I.
Burnuma birden bir egzoz kokusu dayandı. Hani o sabahın güneşle akran olduğu vakitte uzun uzun yollara götürecek bir arabanın içine sinsice sinen egzozun kokusu. Çocukluğuma ait bir koku. Nicedir binmiyorum arabalara. Ama bu koku beni götürdü çocukluğuma.
Bu güneşi de çok özlemişim. Sanki yüzyıllardır duran yıldız her mevsim yerini bir başkasına bırakıyormuş gibi. Bu koca yıldız o arabanın içine girer de yan koltuğa usul usul oturur hiç rahatsız etmeden. Baban vardır ön koltukta, direksiyonun başında. Yalnız yolda olmanın sesidir duyduğun. Motorun sesini bile bastırır bu. Sanki cam yokmuş gibi bakarsın dışarı, göğe, tarlalara, tepelere, ağaçlara… Bir şehre ya da gidilecek yere varmamayı umarsın içten içe ve çok şeyden eminsindir, her şeyden değil. Mesela baban yol boyunca hep o ön koltukta olacaktır. Ya da sen hep arka koltukta oturmadık yer bırakmıyor olacaksındır.
II.
Bir yerinden sonra tepelerin, yerini gök doldurmaya başlayacak. Sabah pek erken çıkıldı yola, sarsıntı, anne dokunuşuna benzedi. Çocukluğun evveli uykuyla adaş. Göğün bulutları sarıp sarmalıyor gözlerini. Araba yolda değil gökte gidiyor artık. Heyecan basıyor her yerini. Bağırmak istiyorsun mutluluktan da büyüsü bozulacak diye çıkarmıyorsun sesini, uçmanın tadını çıkarıyorsun. Güneş yavaşça kısıyor gözlerini…

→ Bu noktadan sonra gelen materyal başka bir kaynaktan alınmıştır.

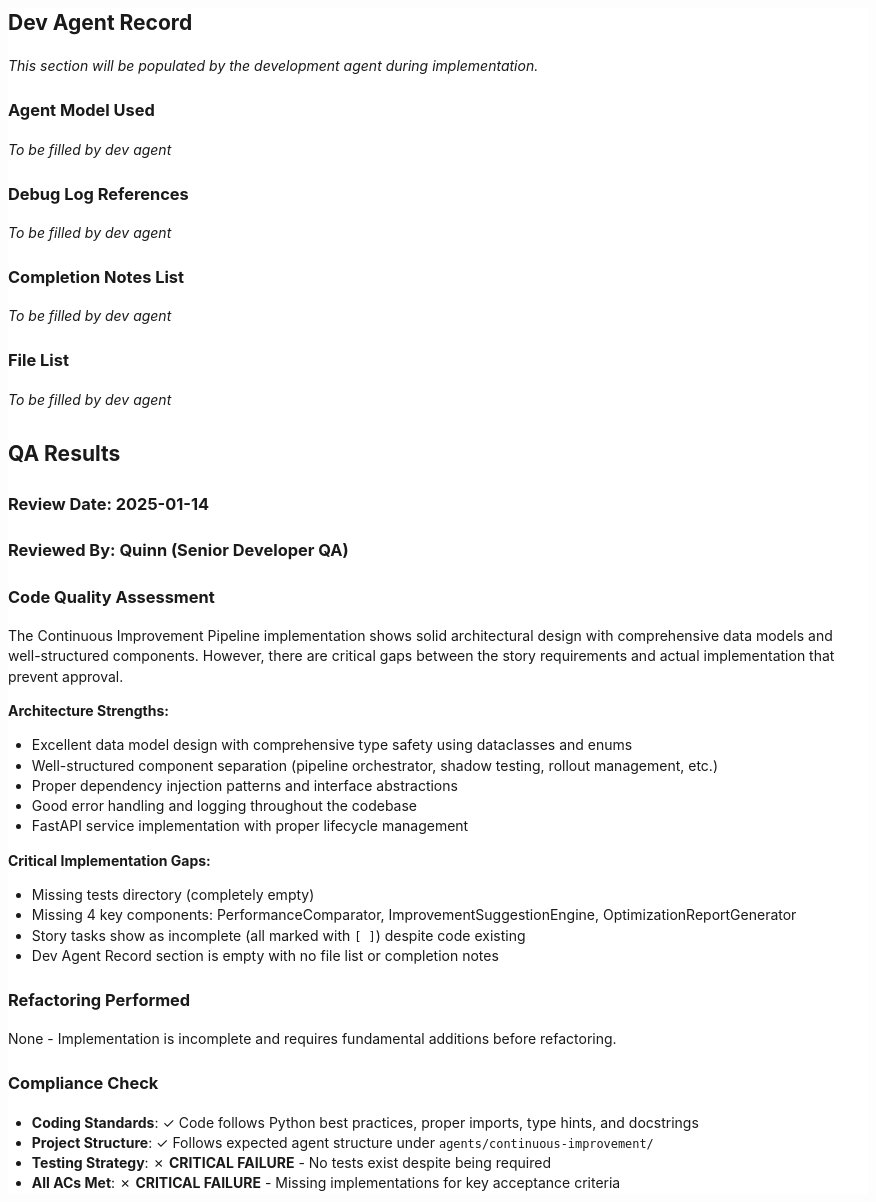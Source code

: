 ## Dev Agent Record
*This section will be populated by the development agent during implementation.*

### Agent Model Used
*To be filled by dev agent*

### Debug Log References  
*To be filled by dev agent*

### Completion Notes List
*To be filled by dev agent*

### File List
*To be filled by dev agent*

## QA Results

### Review Date: 2025-01-14

### Reviewed By: Quinn (Senior Developer QA)

### Code Quality Assessment

The Continuous Improvement Pipeline implementation shows solid architectural design with comprehensive data models and well-structured components. However, there are critical gaps between the story requirements and actual implementation that prevent approval.

**Architecture Strengths:**
- Excellent data model design with comprehensive type safety using dataclasses and enums
- Well-structured component separation (pipeline orchestrator, shadow testing, rollout management, etc.)
- Proper dependency injection patterns and interface abstractions
- Good error handling and logging throughout the codebase
- FastAPI service implementation with proper lifecycle management

**Critical Implementation Gaps:**
- Missing tests directory (completely empty) 
- Missing 4 key components: PerformanceComparator, ImprovementSuggestionEngine, OptimizationReportGenerator
- Story tasks show as incomplete (all marked with `[ ]`) despite code existing
- Dev Agent Record section is empty with no file list or completion notes

### Refactoring Performed

None - Implementation is incomplete and requires fundamental additions before refactoring.

### Compliance Check

- **Coding Standards**: ✓ Code follows Python best practices, proper imports, type hints, and docstrings
- **Project Structure**: ✓ Follows expected agent structure under `agents/continuous-improvement/`
- **Testing Strategy**: ✗ **CRITICAL FAILURE** - No tests exist despite being required
- **All ACs Met**: ✗ **CRITICAL FAILURE** - Missing implementations for key acceptance criteria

Gözlerini açıyorsun. Virajları dönüyor otobüs, kibar olmayan gürültüsüyle. Baban değil ön koltuktaki. Ama zaten ön koltuktakini düşünmüyorsun artık, sanki daha önce hiç düşünmemişsin gibi. Artık emin olduklarının sayısı elinin parmaklarıyla yarışa dahi kalkışamıyor. Yine yoldasın. Yine varmak istemiyorsun içten içe gidilecek yere. Camı fark etmeden dışarı bakıyorsun. Bu kez yıldızları görüyorsun, tepeler ve ağaçlar daha kuru. Koca yıldızın yeri sanki dolmamış. Ay, olduğu yerden bakıyor sana. Kimse ona bakmıyor senden başka. Aranızda özel bir bağ oluyor. Kimse sana bakmıyor ondan başka. Fakat öyle uzak ki, eksiklerini dolduramıyor konuştuklarının. Anlıyormuş gibi yapıyor…
Otobüs gidiyormuş gibi yapıyor. Çiğnediği yolları hazmetmeden. Bu kadar hız ne diye anlam veremiyorsun. Bağırmak istiyorsun yalnızlıktan da büyüsü bozulacak diye çıkarmıyorsun sesini, yalnızlığın tadını çıkarıyorsun. Kalbin yavaşça kısıyor gözlerini…
III.
Gözünü açmaktan yorulmuşsun. Güneş var, yan koltuğa geçip seni rahatsız etmekten çekiniyor, ısıtmıyor hâliyle. Şehrin girişini görüyorsun, her yer yavaş yavaş beton, yavaş yavaş fabrika bacası, yavaş yavaş hoşgeldiniz tabelası. Uyumaktan pişmanlık duyuyorsun, zamanın durmadığını anladığından uyuduğun vakitlerde, uyandığının ertesi gün değil de hayatının sürekliliğine dahil olduğunu anladığından.
Muavin çocuk teşekkürlerini sunuyor, şu sabah güneşi kadar sıcak sesi mikrofonda boğuluyor. Koridorda inmek telaşı görünüyor. İnmemek geliyor içinden ki eşyan az olduğundan ilk inen oluyorsun. Terminalde biraz oturmak, onca yolu hazmetmek, vardığını kabullenmekle meşgûlsün. Sonra yanına oturanlarla göz göze gelip konuşmuyorsun.
Senin yerine konuşsun diye sesini açıyorsun kulaklığındakinin. Şarjını tüketiyorsun telefonun, yirmiliklerini tüketiyorsun hayatının.